» **WHAT THE EXERCISE ASKS**
Below are the records; copy out every line that holds the word "Haggett".

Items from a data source
Segment Open
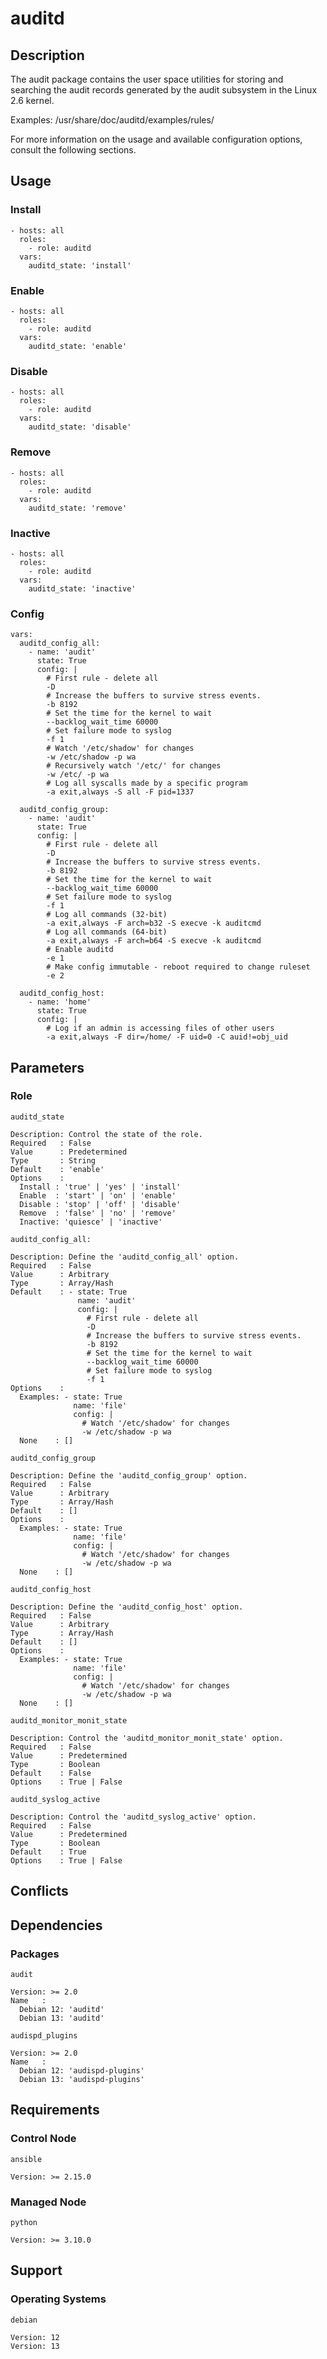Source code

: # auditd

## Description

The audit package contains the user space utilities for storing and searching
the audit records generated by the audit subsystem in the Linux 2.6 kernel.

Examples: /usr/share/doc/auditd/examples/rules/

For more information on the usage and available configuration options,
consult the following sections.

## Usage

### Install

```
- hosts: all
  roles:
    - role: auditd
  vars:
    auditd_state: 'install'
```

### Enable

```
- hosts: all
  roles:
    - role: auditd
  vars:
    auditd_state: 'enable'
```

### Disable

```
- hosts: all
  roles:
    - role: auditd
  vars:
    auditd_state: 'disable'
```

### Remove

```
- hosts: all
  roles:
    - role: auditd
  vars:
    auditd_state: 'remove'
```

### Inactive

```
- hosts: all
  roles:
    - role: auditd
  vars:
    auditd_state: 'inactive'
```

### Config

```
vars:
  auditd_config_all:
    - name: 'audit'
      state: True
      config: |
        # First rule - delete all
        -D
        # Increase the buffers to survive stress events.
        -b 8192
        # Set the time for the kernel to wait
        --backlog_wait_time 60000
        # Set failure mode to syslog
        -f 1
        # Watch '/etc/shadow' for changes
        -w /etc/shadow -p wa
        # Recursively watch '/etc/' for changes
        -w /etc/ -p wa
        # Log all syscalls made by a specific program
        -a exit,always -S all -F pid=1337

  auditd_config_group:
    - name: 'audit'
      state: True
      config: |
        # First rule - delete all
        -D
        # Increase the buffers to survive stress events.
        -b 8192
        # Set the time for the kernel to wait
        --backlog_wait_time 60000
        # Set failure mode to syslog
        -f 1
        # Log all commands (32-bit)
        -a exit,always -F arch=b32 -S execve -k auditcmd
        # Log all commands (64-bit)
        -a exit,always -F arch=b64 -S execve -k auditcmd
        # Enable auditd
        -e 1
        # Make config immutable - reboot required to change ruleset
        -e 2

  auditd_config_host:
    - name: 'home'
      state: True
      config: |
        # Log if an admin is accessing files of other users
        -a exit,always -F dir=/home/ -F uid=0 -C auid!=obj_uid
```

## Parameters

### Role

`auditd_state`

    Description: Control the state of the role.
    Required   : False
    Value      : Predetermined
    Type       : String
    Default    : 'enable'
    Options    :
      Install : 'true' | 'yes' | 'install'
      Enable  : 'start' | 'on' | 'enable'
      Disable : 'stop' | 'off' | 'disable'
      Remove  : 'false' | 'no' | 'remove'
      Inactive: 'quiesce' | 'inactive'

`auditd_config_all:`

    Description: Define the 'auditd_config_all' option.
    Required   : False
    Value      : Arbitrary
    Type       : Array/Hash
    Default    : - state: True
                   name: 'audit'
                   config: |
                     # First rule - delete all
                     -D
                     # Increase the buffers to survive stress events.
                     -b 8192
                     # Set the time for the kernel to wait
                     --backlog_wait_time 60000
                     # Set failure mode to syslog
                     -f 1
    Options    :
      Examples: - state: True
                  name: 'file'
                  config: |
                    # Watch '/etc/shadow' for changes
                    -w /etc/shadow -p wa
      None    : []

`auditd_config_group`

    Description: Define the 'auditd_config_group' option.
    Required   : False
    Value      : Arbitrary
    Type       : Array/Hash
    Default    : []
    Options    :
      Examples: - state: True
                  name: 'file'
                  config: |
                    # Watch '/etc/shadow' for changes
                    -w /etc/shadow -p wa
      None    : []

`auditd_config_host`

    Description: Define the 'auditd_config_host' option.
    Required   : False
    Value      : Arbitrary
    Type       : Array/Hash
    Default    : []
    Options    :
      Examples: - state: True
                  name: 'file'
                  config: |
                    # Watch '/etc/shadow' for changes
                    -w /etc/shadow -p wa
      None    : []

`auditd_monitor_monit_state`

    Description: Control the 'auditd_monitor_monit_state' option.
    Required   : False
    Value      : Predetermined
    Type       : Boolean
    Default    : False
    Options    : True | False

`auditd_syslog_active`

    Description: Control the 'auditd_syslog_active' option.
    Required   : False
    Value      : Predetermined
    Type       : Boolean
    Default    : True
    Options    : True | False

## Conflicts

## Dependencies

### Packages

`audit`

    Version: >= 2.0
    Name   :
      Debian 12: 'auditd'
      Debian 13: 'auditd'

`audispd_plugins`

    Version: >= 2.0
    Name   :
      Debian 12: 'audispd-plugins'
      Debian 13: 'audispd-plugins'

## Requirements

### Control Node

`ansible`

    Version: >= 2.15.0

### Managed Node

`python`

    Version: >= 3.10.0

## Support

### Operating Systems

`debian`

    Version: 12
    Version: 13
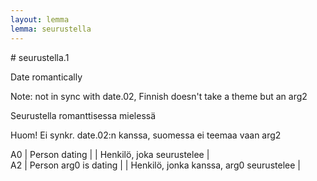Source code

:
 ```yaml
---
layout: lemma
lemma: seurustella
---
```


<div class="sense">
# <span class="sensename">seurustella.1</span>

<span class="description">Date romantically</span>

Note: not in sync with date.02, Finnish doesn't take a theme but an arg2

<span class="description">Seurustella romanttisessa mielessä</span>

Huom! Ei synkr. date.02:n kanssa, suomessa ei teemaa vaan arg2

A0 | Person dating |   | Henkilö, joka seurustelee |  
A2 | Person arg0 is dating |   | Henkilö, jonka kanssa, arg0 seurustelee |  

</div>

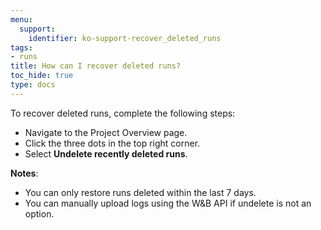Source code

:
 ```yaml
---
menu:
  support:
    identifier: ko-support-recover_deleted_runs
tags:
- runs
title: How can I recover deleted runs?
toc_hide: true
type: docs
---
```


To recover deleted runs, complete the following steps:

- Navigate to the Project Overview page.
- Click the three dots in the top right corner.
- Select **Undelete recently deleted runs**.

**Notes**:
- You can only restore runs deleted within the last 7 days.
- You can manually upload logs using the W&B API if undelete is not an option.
Segment Closed
Segment Open
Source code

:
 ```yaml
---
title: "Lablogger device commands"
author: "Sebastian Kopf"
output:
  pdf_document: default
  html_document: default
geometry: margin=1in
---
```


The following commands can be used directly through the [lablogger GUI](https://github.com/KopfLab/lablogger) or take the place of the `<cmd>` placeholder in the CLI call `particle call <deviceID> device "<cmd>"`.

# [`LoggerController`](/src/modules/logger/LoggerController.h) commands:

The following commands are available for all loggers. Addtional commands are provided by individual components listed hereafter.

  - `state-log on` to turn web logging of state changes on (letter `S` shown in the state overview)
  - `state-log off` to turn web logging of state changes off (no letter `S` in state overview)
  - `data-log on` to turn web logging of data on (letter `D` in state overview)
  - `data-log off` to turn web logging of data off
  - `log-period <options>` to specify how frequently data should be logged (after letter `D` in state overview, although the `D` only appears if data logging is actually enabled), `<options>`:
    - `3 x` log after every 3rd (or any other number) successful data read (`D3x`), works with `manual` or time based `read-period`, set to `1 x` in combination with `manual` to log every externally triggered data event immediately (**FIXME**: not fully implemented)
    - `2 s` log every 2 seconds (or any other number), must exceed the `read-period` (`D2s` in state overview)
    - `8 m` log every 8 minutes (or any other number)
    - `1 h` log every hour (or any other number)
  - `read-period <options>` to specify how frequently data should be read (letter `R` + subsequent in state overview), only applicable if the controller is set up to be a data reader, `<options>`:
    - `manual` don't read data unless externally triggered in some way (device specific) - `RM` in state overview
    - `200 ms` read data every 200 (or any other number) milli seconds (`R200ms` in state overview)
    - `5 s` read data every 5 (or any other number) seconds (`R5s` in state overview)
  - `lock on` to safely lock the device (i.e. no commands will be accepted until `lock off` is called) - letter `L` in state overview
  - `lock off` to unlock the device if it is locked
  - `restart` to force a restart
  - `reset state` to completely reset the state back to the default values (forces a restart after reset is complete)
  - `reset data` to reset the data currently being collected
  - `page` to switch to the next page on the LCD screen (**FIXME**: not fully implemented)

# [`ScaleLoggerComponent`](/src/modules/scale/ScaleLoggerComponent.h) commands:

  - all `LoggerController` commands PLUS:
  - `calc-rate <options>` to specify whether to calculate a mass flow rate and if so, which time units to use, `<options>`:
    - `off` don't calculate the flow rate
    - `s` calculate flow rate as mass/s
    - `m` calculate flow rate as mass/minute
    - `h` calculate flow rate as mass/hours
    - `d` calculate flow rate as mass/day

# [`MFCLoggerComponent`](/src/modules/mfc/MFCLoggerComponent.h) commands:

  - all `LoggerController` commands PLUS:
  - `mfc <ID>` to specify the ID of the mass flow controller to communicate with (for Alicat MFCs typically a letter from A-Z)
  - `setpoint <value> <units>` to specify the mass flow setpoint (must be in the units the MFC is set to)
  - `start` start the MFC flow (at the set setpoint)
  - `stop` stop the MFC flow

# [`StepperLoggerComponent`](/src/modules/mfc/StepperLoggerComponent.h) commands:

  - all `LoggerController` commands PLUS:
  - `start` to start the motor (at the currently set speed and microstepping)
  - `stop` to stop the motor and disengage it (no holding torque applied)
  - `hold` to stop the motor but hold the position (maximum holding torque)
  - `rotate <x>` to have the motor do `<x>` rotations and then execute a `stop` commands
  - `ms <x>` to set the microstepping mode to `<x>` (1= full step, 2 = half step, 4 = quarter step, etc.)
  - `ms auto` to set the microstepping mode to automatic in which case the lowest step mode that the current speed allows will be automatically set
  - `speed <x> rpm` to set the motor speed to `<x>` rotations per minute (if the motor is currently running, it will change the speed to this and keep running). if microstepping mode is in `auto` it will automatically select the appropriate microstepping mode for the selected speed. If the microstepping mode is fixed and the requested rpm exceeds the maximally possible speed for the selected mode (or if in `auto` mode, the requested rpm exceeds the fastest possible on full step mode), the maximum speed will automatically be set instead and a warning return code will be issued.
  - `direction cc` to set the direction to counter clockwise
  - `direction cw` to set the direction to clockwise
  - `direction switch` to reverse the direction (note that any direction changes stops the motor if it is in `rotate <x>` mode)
Segment Closed
Segment Open
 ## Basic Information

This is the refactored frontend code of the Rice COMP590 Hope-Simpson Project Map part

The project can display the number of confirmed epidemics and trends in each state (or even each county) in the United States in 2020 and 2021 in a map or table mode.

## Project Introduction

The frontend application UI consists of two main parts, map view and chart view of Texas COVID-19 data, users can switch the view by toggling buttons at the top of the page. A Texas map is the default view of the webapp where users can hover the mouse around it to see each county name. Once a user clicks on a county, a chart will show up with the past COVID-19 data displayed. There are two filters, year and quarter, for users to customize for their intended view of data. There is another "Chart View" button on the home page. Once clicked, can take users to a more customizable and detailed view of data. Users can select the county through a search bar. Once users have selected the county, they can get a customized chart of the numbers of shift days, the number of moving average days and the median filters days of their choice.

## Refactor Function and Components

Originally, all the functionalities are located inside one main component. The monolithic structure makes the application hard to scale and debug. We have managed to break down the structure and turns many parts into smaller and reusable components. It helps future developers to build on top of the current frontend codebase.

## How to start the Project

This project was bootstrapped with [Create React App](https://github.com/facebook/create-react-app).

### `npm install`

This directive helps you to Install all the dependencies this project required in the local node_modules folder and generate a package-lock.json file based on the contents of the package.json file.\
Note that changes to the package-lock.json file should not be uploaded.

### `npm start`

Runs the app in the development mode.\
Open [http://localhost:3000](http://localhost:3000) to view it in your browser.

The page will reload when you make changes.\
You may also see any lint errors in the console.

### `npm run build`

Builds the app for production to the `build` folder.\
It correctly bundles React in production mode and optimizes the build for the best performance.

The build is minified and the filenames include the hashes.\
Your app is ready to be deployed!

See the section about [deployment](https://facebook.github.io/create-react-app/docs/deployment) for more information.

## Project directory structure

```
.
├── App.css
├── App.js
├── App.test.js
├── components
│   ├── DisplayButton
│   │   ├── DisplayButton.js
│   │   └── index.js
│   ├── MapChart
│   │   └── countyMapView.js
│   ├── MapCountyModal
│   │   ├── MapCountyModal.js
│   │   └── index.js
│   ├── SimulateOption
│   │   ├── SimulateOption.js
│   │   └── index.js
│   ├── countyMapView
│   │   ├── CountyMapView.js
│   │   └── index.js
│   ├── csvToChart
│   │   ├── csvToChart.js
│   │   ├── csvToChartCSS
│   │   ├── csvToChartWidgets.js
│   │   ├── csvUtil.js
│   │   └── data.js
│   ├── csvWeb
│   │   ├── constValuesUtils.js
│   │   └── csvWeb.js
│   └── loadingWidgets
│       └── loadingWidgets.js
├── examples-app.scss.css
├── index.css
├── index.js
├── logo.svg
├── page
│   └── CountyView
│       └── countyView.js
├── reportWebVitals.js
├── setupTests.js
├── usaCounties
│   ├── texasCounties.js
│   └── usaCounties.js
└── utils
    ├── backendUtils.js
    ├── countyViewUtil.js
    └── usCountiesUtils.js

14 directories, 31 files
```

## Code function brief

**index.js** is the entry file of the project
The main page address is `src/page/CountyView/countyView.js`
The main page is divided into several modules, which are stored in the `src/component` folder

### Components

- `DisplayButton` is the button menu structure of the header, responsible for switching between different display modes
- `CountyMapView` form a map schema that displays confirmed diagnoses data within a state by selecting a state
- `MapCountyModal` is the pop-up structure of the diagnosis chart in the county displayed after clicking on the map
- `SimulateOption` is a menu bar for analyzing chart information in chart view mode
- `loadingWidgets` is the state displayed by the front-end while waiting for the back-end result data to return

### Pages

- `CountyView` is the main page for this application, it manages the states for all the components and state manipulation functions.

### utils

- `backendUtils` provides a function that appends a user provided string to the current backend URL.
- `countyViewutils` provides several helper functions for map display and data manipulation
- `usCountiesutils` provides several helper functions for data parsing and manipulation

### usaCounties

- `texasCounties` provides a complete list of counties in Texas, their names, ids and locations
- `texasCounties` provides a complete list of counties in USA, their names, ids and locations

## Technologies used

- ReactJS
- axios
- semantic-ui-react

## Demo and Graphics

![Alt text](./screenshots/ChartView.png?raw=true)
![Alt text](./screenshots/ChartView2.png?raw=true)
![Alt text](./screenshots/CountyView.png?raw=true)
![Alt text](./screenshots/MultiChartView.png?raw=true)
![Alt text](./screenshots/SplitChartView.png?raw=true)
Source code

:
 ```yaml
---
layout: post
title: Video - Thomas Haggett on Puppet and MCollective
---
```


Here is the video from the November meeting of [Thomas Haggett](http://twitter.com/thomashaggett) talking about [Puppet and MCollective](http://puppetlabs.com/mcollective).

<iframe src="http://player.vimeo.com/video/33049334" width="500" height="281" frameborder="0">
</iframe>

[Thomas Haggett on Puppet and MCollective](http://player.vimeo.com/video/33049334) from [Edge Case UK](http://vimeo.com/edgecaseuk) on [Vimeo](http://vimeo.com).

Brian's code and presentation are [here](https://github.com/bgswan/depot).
Segment Closed
» **EXERCISE SOLUTION**
title: Video - Thomas Haggett on Puppet and MCollective
Here is the video from the November meeting of [Thomas Haggett](http://twitter.com/thomashaggett) talking about [Puppet and MCollective](http://puppetlabs.com/mcollective).
[Thomas Haggett on Puppet and MCollective](http://player.vimeo.com/video/33049334) from [Edge Case UK](http://vimeo.com/edgecaseuk) on [Vimeo](http://vimeo.com).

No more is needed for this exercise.